Treatment of relapsed and refractory multiple myeloma

Seema Singhal, Jayesh Mehta
Current Treatment Options in Oncology 2003, 4 (3): 229-37
The definition of relapsed and refractory myeloma was straightforward when melphalan-prednisone constituted the mainstay of treatment and high-dose therapy with transplantation was rarely used in myeloma. However, several advances have occurred in the treatment of myeloma over the past decade. Most notably, high-dose therapy and transplantation have become broadly applicable, thalidomide has become available as effective salvage therapy, and several investigational agents with novel mechanisms of action appear to be very promising. Because of the differing properties of some of these agents, it is often possible to control the disease with an alternative treatment approach after the failure of one therapy.

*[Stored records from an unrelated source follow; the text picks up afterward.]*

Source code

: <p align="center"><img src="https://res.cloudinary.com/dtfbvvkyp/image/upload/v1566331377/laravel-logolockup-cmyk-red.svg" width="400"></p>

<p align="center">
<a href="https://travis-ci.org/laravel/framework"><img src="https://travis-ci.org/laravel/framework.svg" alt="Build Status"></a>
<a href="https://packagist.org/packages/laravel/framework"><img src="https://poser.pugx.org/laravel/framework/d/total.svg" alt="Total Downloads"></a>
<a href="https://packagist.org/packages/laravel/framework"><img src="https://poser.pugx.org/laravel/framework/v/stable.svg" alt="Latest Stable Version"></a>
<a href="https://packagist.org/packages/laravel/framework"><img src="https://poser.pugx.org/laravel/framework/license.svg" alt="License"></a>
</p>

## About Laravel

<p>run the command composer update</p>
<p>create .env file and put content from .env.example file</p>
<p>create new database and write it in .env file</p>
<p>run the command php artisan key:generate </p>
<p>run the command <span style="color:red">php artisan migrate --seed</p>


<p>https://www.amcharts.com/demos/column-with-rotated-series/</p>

Some data indicate that combinations of these agents work when the drugs have failed individually. Therefore, refractory myeloma indicates disease unresponsive to the most recent therapy administered. Broadly, the salvage approaches that are used in patients with refractory or relapsed disease include high-dose dexamethasone, high-dose chemotherapy with autotransplantation, allogeneic hematopoietic stem cell transplantation, thalidomide-based therapies, and novel/investigational agents. The appropriate therapy for a given situation depends on the nature of the disease, age, organ function, bone marrow function, prior treatment, the availability of stem cell donors, and access to novel agents. A therapeutic trial of thalidomide is essential at some stage of the disease in all patients. High-dose therapy with autotransplantation is needed at some stage of the disease in most patients younger than 65 to 70 years.